→ **Directions**
Include the line containing "aversión de riesgo]]" and all lines before it, repeated exactly from the listing below, without pictures.

→ **Dataset excerpts**
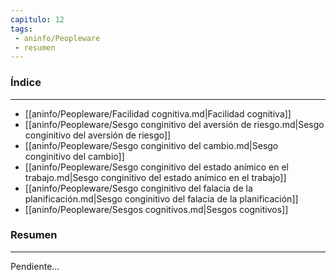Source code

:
 ```yaml
---
capitulo: 12
tags: 
 - aninfo/Peopleware
 - resumen
---
```

### Índice
---
 * [[aninfo/Peopleware/Facilidad cognitiva.md|Facilidad cognitiva]]
 * [[aninfo/Peopleware/Sesgo conginitivo del aversión de riesgo.md|Sesgo conginitivo del aversión de riesgo]]
 * [[aninfo/Peopleware/Sesgo conginitivo del cambio.md|Sesgo conginitivo del cambio]]
 * [[aninfo/Peopleware/Sesgo conginitivo del estado anímico en el trabajo.md|Sesgo conginitivo del estado anímico en el trabajo]]
 * [[aninfo/Peopleware/Sesgo conginitivo del falacia de la planificación.md|Sesgo conginitivo del falacia de la planificación]]
 * [[aninfo/Peopleware/Sesgos cognitivos.md|Sesgos cognitivos]]

### Resumen
---
Pendiente...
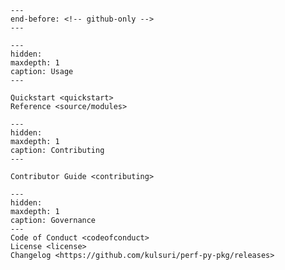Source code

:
 ```{include} ../README.md
---
end-before: <!-- github-only -->
---
```

[license]: license
[contributor guide]: contributing


```{toctree}
---
hidden:
maxdepth: 1
caption: Usage
---

Quickstart <quickstart>
Reference <source/modules>
```

```{toctree}
---
hidden:
maxdepth: 1
caption: Contributing
---

Contributor Guide <contributing>
```


```{toctree}
---
hidden:
maxdepth: 1
caption: Governance
---
Code of Conduct <codeofconduct>
License <license>
Changelog <https://github.com/kulsuri/perf-py-pkg/releases>
```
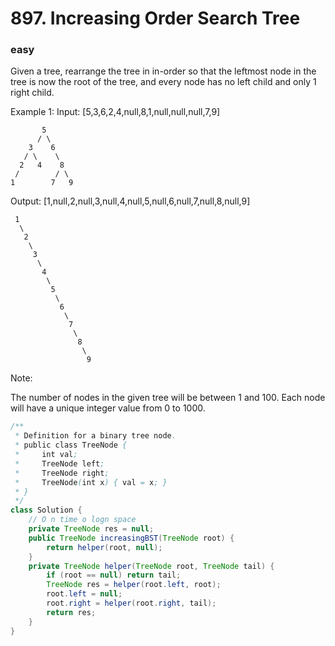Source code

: # 897. Increasing Order Search Tree
### easy
Given a tree, rearrange the tree in in-order so that the leftmost node in the tree is now the root of the tree, and every node has no left child and only 1 right child.

Example 1:
Input: [5,3,6,2,4,null,8,1,null,null,null,7,9]

```
       5
      / \
    3    6
   / \    \
  2   4    8
 /        / \ 
1        7   9
```

Output: [1,null,2,null,3,null,4,null,5,null,6,null,7,null,8,null,9]

```
 1
  \
   2
    \
     3
      \
       4
        \
         5
          \
           6
            \
             7
              \
               8
                \
                 9  
```                 
Note:

The number of nodes in the given tree will be between 1 and 100.
Each node will have a unique integer value from 0 to 1000.
```java
/**
 * Definition for a binary tree node.
 * public class TreeNode {
 *     int val;
 *     TreeNode left;
 *     TreeNode right;
 *     TreeNode(int x) { val = x; }
 * }
 */
class Solution {
    // O n time o logn space
    private TreeNode res = null;
    public TreeNode increasingBST(TreeNode root) {
        return helper(root, null);
    }
    private TreeNode helper(TreeNode root, TreeNode tail) {
        if (root == null) return tail;
        TreeNode res = helper(root.left, root);
        root.left = null;
        root.right = helper(root.right, tail);
        return res;
    }
}
```
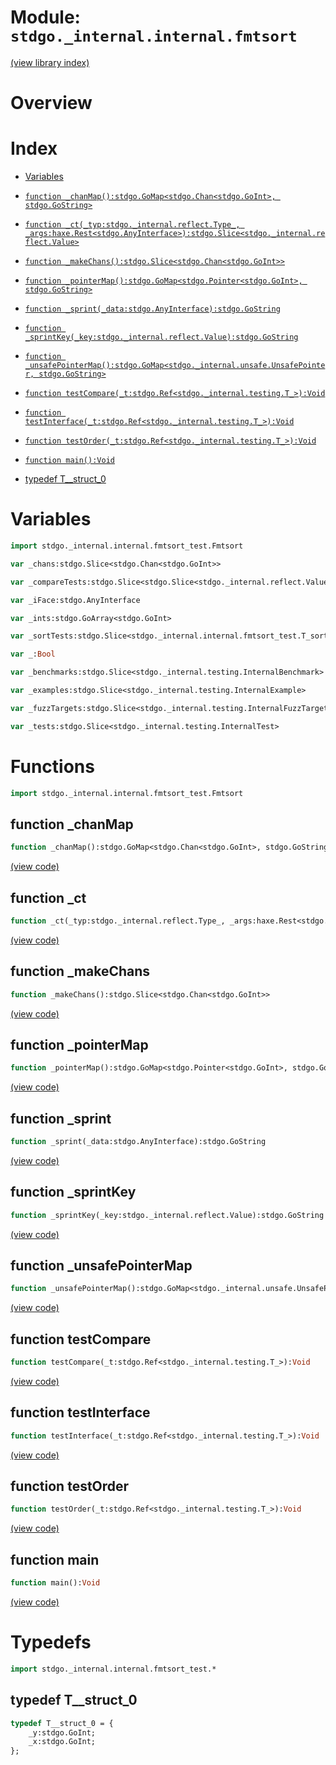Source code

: # Module: `stdgo._internal.internal.fmtsort`

[(view library index)](../../../stdgo.md)


# Overview


# Index


- [Variables](<#variables>)

- [`function _chanMap():stdgo.GoMap<stdgo.Chan<stdgo.GoInt>, stdgo.GoString>`](<#function-_chanmap>)

- [`function _ct(_typ:stdgo._internal.reflect.Type_, _args:haxe.Rest<stdgo.AnyInterface>):stdgo.Slice<stdgo._internal.reflect.Value>`](<#function-_ct>)

- [`function _makeChans():stdgo.Slice<stdgo.Chan<stdgo.GoInt>>`](<#function-_makechans>)

- [`function _pointerMap():stdgo.GoMap<stdgo.Pointer<stdgo.GoInt>, stdgo.GoString>`](<#function-_pointermap>)

- [`function _sprint(_data:stdgo.AnyInterface):stdgo.GoString`](<#function-_sprint>)

- [`function _sprintKey(_key:stdgo._internal.reflect.Value):stdgo.GoString`](<#function-_sprintkey>)

- [`function _unsafePointerMap():stdgo.GoMap<stdgo._internal.unsafe.UnsafePointer, stdgo.GoString>`](<#function-_unsafepointermap>)

- [`function testCompare(_t:stdgo.Ref<stdgo._internal.testing.T_>):Void`](<#function-testcompare>)

- [`function testInterface(_t:stdgo.Ref<stdgo._internal.testing.T_>):Void`](<#function-testinterface>)

- [`function testOrder(_t:stdgo.Ref<stdgo._internal.testing.T_>):Void`](<#function-testorder>)

- [`function main():Void`](<#function-main>)

- [typedef T\_\_struct\_0](<#typedef-t__struct_0>)

# Variables


```haxe
import stdgo._internal.internal.fmtsort_test.Fmtsort
```


```haxe
var _chans:stdgo.Slice<stdgo.Chan<stdgo.GoInt>>
```


```haxe
var _compareTests:stdgo.Slice<stdgo.Slice<stdgo._internal.reflect.Value>>
```


```haxe
var _iFace:stdgo.AnyInterface
```


```haxe
var _ints:stdgo.GoArray<stdgo.GoInt>
```


```haxe
var _sortTests:stdgo.Slice<stdgo._internal.internal.fmtsort_test.T_sortTest>
```


```haxe
var _:Bool
```


```haxe
var _benchmarks:stdgo.Slice<stdgo._internal.testing.InternalBenchmark>
```


```haxe
var _examples:stdgo.Slice<stdgo._internal.testing.InternalExample>
```


```haxe
var _fuzzTargets:stdgo.Slice<stdgo._internal.testing.InternalFuzzTarget>
```


```haxe
var _tests:stdgo.Slice<stdgo._internal.testing.InternalTest>
```


# Functions


```haxe
import stdgo._internal.internal.fmtsort_test.Fmtsort
```


## function \_chanMap


```haxe
function _chanMap():stdgo.GoMap<stdgo.Chan<stdgo.GoInt>, stdgo.GoString>
```


[\(view code\)](<./Fmtsort.hx#L287>)


## function \_ct


```haxe
function _ct(_typ:stdgo._internal.reflect.Type_, _args:haxe.Rest<stdgo.AnyInterface>):stdgo.Slice<stdgo._internal.reflect.Value>
```


[\(view code\)](<./Fmtsort.hx#L159>)


## function \_makeChans


```haxe
function _makeChans():stdgo.Slice<stdgo.Chan<stdgo.GoInt>>
```


[\(view code\)](<./Fmtsort.hx#L250>)


## function \_pointerMap


```haxe
function _pointerMap():stdgo.GoMap<stdgo.Pointer<stdgo.GoInt>, stdgo.GoString>
```


[\(view code\)](<./Fmtsort.hx#L257>)


## function \_sprint


```haxe
function _sprint(_data:stdgo.AnyInterface):stdgo.GoString
```


[\(view code\)](<./Fmtsort.hx#L199>)


## function \_sprintKey


```haxe
function _sprintKey(_key:stdgo._internal.reflect.Value):stdgo.GoString
```


[\(view code\)](<./Fmtsort.hx#L215>)


## function \_unsafePointerMap


```haxe
function _unsafePointerMap():stdgo.GoMap<stdgo._internal.unsafe.UnsafePointer, stdgo.GoString>
```


[\(view code\)](<./Fmtsort.hx#L271>)


## function testCompare


```haxe
function testCompare(_t:stdgo.Ref<stdgo._internal.testing.T_>):Void
```


[\(view code\)](<./Fmtsort.hx#L173>)


## function testInterface


```haxe
function testInterface(_t:stdgo.Ref<stdgo._internal.testing.T_>):Void
```


[\(view code\)](<./Fmtsort.hx#L309>)


## function testOrder


```haxe
function testOrder(_t:stdgo.Ref<stdgo._internal.testing.T_>):Void
```


[\(view code\)](<./Fmtsort.hx#L301>)


## function main


```haxe
function main():Void
```


[\(view code\)](<./Fmtsort.hx#L8>)


# Typedefs


```haxe
import stdgo._internal.internal.fmtsort_test.*
```


## typedef T\_\_struct\_0


```haxe
typedef T__struct_0 = {
	_y:stdgo.GoInt;
	_x:stdgo.GoInt;
};
```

→ **Reply**
Source code

:
 ```yaml
---
capitulo: 12
tags: 
 - aninfo/Peopleware
 - resumen
---
```

### Índice
---
 * [[aninfo/Peopleware/Facilidad cognitiva.md|Facilidad cognitiva]]
 * [[aninfo/Peopleware/Sesgo conginitivo del aversión de riesgo.md|Sesgo conginitivo del aversión de riesgo]]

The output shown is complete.